- _Excerpted data_
--

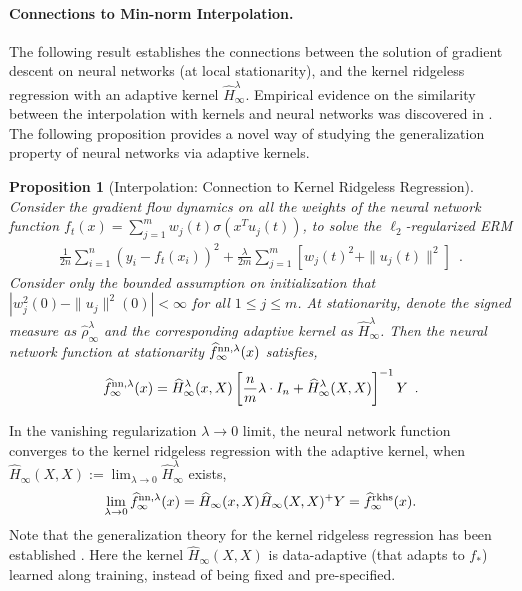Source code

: \documentclass[11pt]{article}
\numberwithin{equation}{section}
\newtheorem{proposition}{Proposition}[section]
\begin{document}
\paragraph{Connections to Min-norm Interpolation.}

The following result establishes the connections between the solution of gradient descent on neural networks (at local stationarity), and the kernel ridgeless regression \citep{belkin2018understand, liang2018just, hastie2019surprises} with an adaptive kernel $\widehat{H}^{\lambda}_{\infty}$. Empirical evidence on the similarity between the interpolation with kernels and neural networks was discovered in \cite{belkin2018understand}. The following proposition provides a novel way of studying the generalization property of neural networks via adaptive kernels.


\begin{proposition}[Interpolation: Connection to Kernel Ridgeless Regression]
    \label{prop:interpolation}
    Consider the gradient flow dynamics on all the weights of the neural network function $f_t(x) = \sum_{j=1}^m w_j(t) \sigma(x^T u_j(t))$, to solve the $\ell_2$-regularized ERM
    \begin{align*}
        \frac{1}{2n} \sum_{i=1}^n (y_i - f_t(x_i))^2 + \frac{\lambda}{2m} \sum_{j=1}^m \left[ w_j(t)^2 + \| u_j(t) \|^2 \right] \enspace.
    \end{align*}
    Consider only the bounded assumption on initialization that $|w_j^2(0) - \|u_j\|^2(0)| <\infty$ for all $1\leq j\leq m$.
    At stationarity, denote the signed measure as $\widehat{\rho}^{\lambda}_{\infty}$ and the corresponding adaptive kernel as $\widehat{H}_{\infty}^{\lambda}$.
    Then the neural network function at stationarity $\widehat{f}^{{\rm nn}, \lambda}_{\infty} (x)$ satisfies, 
    \begin{align*}
        \widehat{f}^{{\rm nn}, \lambda}_{\infty} (x) = \widehat{H}_{\infty}^{\lambda}(x, X) \left[ \frac{n}{m} \lambda \cdot I_n + \widehat{H}_{\infty}^{\lambda}(X, X) \right]^{-1} Y \enspace.
    \end{align*}
\end{proposition}

In the vanishing regularization $\lambda \rightarrow 0$ limit, the neural network function converges to the kernel ridgeless regression with the adaptive kernel, when $\widehat{H}_{\infty}(X, X) := \lim_{\lambda \rightarrow 0} \widehat{H}_{\infty}^{\lambda}$ exists,
\begin{align*}
     \lim_{\lambda \rightarrow 0} \widehat{f}^{{\rm nn}, \lambda}_{\infty} (x) = \widehat{H}_{\infty}(x, X) \widehat{H}_{\infty}(X, X)^{+} Y = \widehat{f}^{\rm rkhs}_{\infty}(x).
\end{align*}
Note that the generalization theory for the kernel ridgeless regression has been established \cite{liang2018just, hastie2019surprises}. Here the kernel $\widehat{H}_{\infty}(X, X)$ is data-adaptive (that adapts to $f_*$) learned along training, instead of being fixed and pre-specified. 
\end{document}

--

- _Directions for this task_
If a line in the listing contains the string "begin", count it; then give only the number of such lines.

- _Exercise result_
5